It is apparent from your question that you yourself are not fully convinced that the woman you are in love with is really the one you want to marry. It is not only a question of this being an interfaith marriage, but also an intercultural marriage. You are Indonesian living in the United States. You don’t say where this woman is from, but I am assuming that she is not Indonesian, and thus from a different culture than yours.
One thing that concerns me is this: You say, “I have tried to show her my way of life; however it is difficult for her to accept. It is very difficult, but not impossible, to change a person who has been accustomed to a way of life of another faith.”
If I understand your words correctly, you want to change her to accept your faith and way of life—or at least you want her to accommodate herself to your lifestyle. No marriage can be successful if you go into it expecting the other partner to change to your expectations. What about you changing to accept her way of life (but not her faith)? What accommodations are you willing to make?
I feel that you are not as ready for this marriage as you might think you are. I advise you to ask our Ask the Counselor about this issue. I’m not a psychologist or counselor and can only give you my “gut feeling” rather than an expert advice.
As for your four questions, I can only answer some of them. (1) The children of a mixed marriage are to be raised as Muslims.
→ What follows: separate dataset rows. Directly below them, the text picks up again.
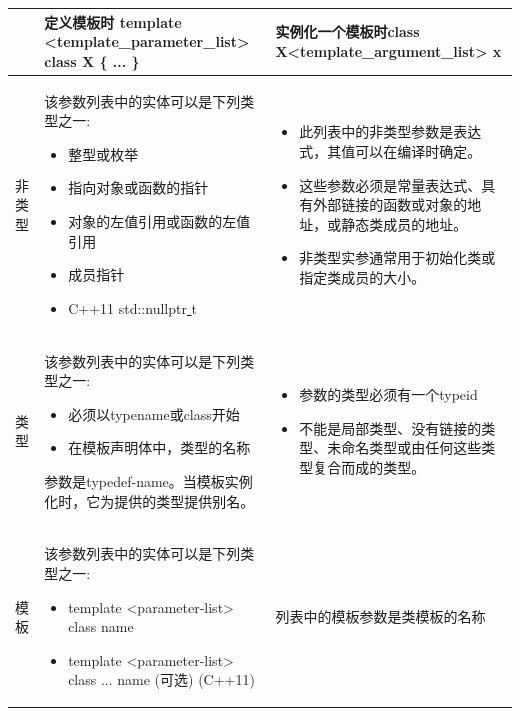 \begin{table}[h]
	\begin{tabularx}{\textwidth}{|p{2cm}|X|X|}
		\hline
		& 定义模板时 template <template\_parameter\_list> class X \{ ... \} & 实例化一个模板时class X<template\_argument\_list> x \\ 
		
		\hline
		非类型
		 & 
		该参数列表中的实体可以是下列类型之一:
		\begin{itemize}
			\item 整型或枚举
			\item 指向对象或函数的指针
			\item 对象的左值引用或函数的左值引用
			\item 成员指针
			\item C++11 std::nullptr\underline{ }t
		\end{itemize} & 
		\begin{itemize}
		\item 此列表中的非类型参数是表达式，其值可以在编译时确定。
		\item 这些参数必须是常量表达式、具有外部链接的函数或对象的地址，或静态类成员的地址。
		\item 非类型实参通常用于初始化类或指定类成员的大小。
		\end{itemize} \\
		\hline
		类型 
		& 
		该参数列表中的实体可以是下列类型之一:
		\begin{itemize}
			\item 必须以typename或class开始
			\item 在模板声明体中，类型的名称	
		\end{itemize} 
		参数是typedef-name。当模板实例化时，它为提供的类型提供别名。
		& 
		\begin{itemize}
			\item 参数的类型必须有一个typeid
			\item 不能是局部类型、没有链接的类型、未命名类型或由任何这些类型复合而成的类型。
		\end{itemize} \\
		\hline
		模板 
		& 
		该参数列表中的实体可以是下列类型之一:
		\begin{itemize}
			\item template <parameter-list> class name
			\item template <parameter-list> class ... name
			(可选) (C++11)
		\end{itemize} 
		& 
		列表中的模板参数是类模板的名称 \\
		\hline
	\end{tabularx}
\end{table}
Your responsibility as the father is to see that they are raised as Muslims, that they learn Islamic hygiene and manners and etiquette of eating, entering the bathroom, etc. Also that they learn to read Quran and how to pray.
It will also be your responsibility to see that they actually do pray. If your wife remains a Christian, this responsibility will be a heavy one on you. Are you willing to undertake it? And how much is she willing to assist? These are things that must be discussed before marriage.
(2) As for her rights to custody and inheritance or bequeathal, you must ask our Ask the Scholar Section. One thing you must understand (and should make clear to them in your question) is that if you continue to live in the United States (or any other non-Muslim country), the laws of that land are going to prevail over Shari`ah.
So if your children are born in the States and are thus US citizens, and your family is in Indonesia, if you die, the children will remain with their mother. No judge will send them back to your Muslim family, even if Shari`ah says they should go.
This is also something that you should discuss with her before you consider marriage. You should also discuss the possibility of your moving back to Indonesia with her and the children. You might not want to do it now, but you could change your mind later. Is she going to be willing to do that, and does she understand all the consequences of that decision if something should happen to you there?
(3) One of the things that makes me question whether you are really ready for this mixed marriage is your question of where to have the marriage ceremony. If you two cannot even come up with a compromise solution on such a simple issue, I don’t think you are ready for this marriage. To be valid, a Muslim marriage needs only two male Muslim witnesses, so it does not have to take place in a mosque. I believe a Christian marriage also only requires two Christian witnesses. So you can have the ceremony at the offices of the justice of the peace or in a public park or in a restaurant with a reception following.
(4) You ask, “What does Islam teach that can convince myself, my parents, and my peers that interfaith marriage is permissible and can be successful?” Once again, if you need convincing, then you’re not ready for this marriage. It is clear that interfaith marriage is permissible when it is a Muslim man marrying a Christian or Jewish woman (but not the opposite, i.e., for a Muslim woman to marry a non-Muslim man).
What makes it successful? The same as any other marriage: loving, caring, communicating, mutual respect. But in a mixed marriage it is even more important that you both discuss issues relating to religion and child rearing before marriage. And you should both enter the marriage with respect for the other’s beliefs but with no intention to change the other person, and no expectation that the other will change.
Also remember that you are considering not only an interfaith marriage, but an intercultural one. Another thing to consider is the role of grandparents, aunts and uncles. If your family is in Indonesia and her family in the States, your children will likely be influenced by her family (unless they live far away).
The children have a right to know and interact with their maternal relatives, but this can cause problems if her family insists on teaching Christianity to the children. All of these issues, and others, must be considered before deciding on this marriage. Please read the links provided at the bottom of this answer for more information.
Please make your decision after praying lots ofIstikharah Prayer (prayer asking God to help you make the right choice).